====== PROVIDED INFORMATION ======

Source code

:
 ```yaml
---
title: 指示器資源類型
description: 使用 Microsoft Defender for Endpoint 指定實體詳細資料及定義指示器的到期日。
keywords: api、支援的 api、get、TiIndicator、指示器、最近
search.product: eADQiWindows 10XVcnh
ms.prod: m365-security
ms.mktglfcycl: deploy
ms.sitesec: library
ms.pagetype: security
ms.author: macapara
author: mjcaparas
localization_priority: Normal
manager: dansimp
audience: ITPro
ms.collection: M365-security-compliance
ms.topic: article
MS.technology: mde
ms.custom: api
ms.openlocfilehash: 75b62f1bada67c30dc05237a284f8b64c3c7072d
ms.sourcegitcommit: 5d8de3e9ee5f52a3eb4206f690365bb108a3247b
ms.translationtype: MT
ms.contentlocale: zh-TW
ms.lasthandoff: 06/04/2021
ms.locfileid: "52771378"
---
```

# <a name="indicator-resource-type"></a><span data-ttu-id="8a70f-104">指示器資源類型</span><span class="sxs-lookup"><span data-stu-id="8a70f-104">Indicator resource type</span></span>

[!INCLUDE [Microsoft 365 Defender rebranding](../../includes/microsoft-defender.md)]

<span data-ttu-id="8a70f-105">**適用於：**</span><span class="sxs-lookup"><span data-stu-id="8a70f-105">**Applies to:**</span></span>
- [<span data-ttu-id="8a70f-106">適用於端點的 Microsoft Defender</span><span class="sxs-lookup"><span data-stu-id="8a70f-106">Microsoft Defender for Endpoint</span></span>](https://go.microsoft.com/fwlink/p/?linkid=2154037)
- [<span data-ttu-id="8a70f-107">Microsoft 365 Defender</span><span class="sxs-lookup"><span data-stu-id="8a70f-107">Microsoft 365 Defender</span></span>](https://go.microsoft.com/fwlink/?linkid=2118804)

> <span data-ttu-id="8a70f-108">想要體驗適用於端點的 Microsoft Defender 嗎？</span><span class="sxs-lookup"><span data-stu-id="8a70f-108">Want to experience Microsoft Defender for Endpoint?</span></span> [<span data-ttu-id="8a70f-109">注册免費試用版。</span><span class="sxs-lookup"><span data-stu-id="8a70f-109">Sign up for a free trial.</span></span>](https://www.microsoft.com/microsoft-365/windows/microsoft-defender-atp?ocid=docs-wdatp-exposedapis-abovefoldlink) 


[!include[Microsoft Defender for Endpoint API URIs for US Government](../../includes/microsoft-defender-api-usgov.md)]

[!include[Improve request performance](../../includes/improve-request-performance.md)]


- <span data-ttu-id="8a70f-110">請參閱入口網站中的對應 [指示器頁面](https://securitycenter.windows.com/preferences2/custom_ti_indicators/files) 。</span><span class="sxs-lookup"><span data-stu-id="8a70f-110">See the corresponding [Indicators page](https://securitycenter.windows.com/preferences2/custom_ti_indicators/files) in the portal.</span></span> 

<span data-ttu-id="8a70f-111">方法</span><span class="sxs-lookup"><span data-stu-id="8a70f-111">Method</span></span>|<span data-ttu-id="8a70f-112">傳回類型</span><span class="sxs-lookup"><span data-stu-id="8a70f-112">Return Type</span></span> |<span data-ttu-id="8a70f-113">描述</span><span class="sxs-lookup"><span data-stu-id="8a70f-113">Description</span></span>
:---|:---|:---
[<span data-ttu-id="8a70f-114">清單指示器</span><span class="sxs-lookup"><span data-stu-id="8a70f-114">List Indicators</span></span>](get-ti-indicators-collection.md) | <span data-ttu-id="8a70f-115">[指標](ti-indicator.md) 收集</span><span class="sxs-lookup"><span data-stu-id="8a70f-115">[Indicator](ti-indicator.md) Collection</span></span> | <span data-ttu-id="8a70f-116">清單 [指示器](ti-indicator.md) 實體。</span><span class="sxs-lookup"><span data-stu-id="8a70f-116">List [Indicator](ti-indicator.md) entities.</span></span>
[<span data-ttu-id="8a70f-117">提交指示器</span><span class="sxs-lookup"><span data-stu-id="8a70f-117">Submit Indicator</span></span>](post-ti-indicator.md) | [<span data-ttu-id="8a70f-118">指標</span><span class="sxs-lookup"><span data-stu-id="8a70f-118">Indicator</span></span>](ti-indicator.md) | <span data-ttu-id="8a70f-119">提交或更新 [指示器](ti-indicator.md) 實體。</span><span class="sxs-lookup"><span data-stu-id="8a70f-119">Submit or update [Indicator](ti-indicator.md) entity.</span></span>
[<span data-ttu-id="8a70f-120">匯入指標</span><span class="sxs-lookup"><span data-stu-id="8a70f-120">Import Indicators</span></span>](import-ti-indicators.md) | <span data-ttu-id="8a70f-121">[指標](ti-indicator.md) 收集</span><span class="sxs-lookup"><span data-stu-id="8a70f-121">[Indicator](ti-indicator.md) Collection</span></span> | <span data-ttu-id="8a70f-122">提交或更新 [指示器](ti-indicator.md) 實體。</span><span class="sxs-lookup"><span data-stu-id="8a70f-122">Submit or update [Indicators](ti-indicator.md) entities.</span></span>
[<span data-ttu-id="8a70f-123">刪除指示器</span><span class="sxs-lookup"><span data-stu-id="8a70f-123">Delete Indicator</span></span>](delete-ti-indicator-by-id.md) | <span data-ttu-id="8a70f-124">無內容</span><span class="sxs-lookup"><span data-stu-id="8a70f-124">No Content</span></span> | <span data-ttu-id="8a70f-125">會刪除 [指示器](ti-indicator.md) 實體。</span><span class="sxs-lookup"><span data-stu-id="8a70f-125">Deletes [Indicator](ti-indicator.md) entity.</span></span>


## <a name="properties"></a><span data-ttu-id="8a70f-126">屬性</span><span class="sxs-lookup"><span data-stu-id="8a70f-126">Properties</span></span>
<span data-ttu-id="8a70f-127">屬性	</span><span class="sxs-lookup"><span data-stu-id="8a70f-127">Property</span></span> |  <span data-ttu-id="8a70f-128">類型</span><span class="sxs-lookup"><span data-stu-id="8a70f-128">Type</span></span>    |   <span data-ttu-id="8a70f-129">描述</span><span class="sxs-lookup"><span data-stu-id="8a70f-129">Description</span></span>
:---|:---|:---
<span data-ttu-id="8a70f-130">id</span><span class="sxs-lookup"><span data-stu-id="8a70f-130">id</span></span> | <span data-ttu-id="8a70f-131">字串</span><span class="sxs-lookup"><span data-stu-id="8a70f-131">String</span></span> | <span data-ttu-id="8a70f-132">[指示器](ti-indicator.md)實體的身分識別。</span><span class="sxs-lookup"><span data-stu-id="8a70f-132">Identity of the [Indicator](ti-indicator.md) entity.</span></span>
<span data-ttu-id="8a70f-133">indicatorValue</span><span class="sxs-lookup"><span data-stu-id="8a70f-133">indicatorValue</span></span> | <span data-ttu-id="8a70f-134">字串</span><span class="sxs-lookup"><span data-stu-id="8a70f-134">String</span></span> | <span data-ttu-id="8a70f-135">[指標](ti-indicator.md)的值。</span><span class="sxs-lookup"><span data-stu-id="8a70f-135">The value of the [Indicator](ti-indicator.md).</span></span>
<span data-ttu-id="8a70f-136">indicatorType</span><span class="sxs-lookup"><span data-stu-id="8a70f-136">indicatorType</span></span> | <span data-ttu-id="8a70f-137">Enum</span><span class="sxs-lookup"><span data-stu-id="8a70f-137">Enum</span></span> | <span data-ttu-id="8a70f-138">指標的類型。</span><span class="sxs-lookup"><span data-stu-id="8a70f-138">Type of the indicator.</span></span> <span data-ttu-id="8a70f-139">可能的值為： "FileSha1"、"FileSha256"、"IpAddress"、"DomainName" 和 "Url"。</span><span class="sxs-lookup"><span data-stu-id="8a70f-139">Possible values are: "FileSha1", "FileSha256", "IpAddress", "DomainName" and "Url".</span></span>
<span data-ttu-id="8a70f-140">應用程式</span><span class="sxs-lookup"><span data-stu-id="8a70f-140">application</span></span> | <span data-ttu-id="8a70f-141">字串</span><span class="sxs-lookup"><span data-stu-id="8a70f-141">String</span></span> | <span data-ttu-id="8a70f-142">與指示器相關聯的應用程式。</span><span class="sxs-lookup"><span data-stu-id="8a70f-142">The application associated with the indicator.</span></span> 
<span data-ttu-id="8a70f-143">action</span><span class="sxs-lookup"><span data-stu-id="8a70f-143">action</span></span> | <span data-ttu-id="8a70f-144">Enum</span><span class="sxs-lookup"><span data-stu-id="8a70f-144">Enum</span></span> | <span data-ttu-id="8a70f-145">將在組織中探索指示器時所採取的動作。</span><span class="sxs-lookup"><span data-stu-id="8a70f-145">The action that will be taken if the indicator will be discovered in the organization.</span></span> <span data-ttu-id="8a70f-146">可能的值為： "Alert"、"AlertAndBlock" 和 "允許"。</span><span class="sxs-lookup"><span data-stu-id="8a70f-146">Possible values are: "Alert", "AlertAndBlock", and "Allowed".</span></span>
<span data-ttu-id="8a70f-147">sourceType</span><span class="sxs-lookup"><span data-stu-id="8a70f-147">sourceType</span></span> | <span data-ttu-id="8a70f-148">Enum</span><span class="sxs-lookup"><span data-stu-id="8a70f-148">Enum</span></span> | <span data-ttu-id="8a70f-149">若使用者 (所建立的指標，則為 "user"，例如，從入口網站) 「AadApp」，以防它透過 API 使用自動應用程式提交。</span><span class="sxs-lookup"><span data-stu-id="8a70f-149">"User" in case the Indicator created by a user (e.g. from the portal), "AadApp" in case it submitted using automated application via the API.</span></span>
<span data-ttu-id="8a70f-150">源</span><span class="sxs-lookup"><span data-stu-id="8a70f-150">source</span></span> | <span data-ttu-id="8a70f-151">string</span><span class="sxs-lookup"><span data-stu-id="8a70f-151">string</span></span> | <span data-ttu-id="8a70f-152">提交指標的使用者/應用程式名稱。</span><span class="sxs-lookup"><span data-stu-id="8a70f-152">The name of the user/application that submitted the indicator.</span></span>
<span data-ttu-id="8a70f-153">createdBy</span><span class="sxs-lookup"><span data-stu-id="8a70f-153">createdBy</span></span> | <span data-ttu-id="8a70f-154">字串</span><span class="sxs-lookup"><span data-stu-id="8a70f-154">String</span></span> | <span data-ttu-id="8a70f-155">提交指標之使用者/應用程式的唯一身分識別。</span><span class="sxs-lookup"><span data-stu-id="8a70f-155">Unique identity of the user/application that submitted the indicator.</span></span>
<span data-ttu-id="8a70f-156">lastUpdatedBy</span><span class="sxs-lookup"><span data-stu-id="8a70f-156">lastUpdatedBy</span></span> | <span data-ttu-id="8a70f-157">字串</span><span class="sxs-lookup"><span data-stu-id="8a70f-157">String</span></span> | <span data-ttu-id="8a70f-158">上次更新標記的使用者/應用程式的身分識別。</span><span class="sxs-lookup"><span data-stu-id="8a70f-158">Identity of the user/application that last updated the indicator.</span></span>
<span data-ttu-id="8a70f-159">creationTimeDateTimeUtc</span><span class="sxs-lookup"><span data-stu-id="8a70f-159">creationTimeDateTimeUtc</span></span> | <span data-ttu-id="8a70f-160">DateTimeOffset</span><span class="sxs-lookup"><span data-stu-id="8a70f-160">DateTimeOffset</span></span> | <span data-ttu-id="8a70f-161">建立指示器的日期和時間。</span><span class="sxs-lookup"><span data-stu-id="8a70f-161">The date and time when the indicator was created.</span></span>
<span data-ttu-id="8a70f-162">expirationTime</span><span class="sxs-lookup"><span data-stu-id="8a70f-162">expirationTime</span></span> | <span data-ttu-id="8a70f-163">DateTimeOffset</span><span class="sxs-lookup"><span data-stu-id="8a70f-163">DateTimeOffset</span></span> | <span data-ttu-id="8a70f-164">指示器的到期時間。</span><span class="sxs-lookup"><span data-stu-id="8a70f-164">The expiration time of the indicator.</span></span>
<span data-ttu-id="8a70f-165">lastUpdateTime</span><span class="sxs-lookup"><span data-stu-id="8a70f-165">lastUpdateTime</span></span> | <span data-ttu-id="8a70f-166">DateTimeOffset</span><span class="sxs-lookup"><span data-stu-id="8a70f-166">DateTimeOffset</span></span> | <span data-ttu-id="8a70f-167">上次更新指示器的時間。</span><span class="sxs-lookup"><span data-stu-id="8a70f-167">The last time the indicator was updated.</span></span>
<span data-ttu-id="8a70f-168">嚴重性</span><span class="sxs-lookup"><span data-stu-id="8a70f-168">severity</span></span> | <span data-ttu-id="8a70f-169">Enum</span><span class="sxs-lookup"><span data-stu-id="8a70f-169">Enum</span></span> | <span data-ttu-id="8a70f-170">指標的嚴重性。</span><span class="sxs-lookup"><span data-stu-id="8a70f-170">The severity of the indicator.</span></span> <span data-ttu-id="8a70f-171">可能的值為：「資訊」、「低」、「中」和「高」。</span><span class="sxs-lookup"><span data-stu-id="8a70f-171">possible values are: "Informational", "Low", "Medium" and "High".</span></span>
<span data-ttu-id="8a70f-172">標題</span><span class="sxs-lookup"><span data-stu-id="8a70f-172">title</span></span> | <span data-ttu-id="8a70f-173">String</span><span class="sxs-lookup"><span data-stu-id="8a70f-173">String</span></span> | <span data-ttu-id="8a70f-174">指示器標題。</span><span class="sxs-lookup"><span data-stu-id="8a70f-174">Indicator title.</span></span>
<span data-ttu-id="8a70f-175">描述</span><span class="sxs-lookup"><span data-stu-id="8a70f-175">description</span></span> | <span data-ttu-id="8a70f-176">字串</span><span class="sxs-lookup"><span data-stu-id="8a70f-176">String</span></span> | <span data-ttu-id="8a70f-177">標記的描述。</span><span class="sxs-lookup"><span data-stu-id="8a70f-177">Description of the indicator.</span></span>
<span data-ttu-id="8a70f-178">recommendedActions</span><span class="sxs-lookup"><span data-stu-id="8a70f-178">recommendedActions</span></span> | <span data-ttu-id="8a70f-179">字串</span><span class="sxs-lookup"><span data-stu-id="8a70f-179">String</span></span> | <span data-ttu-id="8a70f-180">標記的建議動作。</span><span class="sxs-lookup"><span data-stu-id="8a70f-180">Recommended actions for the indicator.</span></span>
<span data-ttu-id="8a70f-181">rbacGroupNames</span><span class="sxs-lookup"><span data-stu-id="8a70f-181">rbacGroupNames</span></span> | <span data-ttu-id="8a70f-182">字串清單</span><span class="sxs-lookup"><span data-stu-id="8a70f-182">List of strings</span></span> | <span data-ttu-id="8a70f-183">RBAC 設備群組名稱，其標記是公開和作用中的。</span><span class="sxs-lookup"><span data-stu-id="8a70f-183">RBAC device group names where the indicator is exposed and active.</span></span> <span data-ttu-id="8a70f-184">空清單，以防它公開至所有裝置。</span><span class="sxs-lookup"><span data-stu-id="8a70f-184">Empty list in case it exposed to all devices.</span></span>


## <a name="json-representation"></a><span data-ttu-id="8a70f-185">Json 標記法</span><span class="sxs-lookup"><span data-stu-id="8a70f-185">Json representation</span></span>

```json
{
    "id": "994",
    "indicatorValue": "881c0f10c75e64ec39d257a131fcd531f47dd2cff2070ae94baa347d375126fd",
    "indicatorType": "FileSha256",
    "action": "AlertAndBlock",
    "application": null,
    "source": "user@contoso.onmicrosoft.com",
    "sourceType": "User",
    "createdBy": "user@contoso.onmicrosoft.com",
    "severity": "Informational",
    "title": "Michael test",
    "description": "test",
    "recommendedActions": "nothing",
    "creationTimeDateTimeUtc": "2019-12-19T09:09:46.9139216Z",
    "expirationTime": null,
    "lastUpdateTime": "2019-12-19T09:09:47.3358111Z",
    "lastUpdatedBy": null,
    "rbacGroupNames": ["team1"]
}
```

======

YOUR ASSIGNMENT: Go through the lines above and tally those with the string "test". The total is all that is needed.

RESULT OF THIS EXERCISE: 2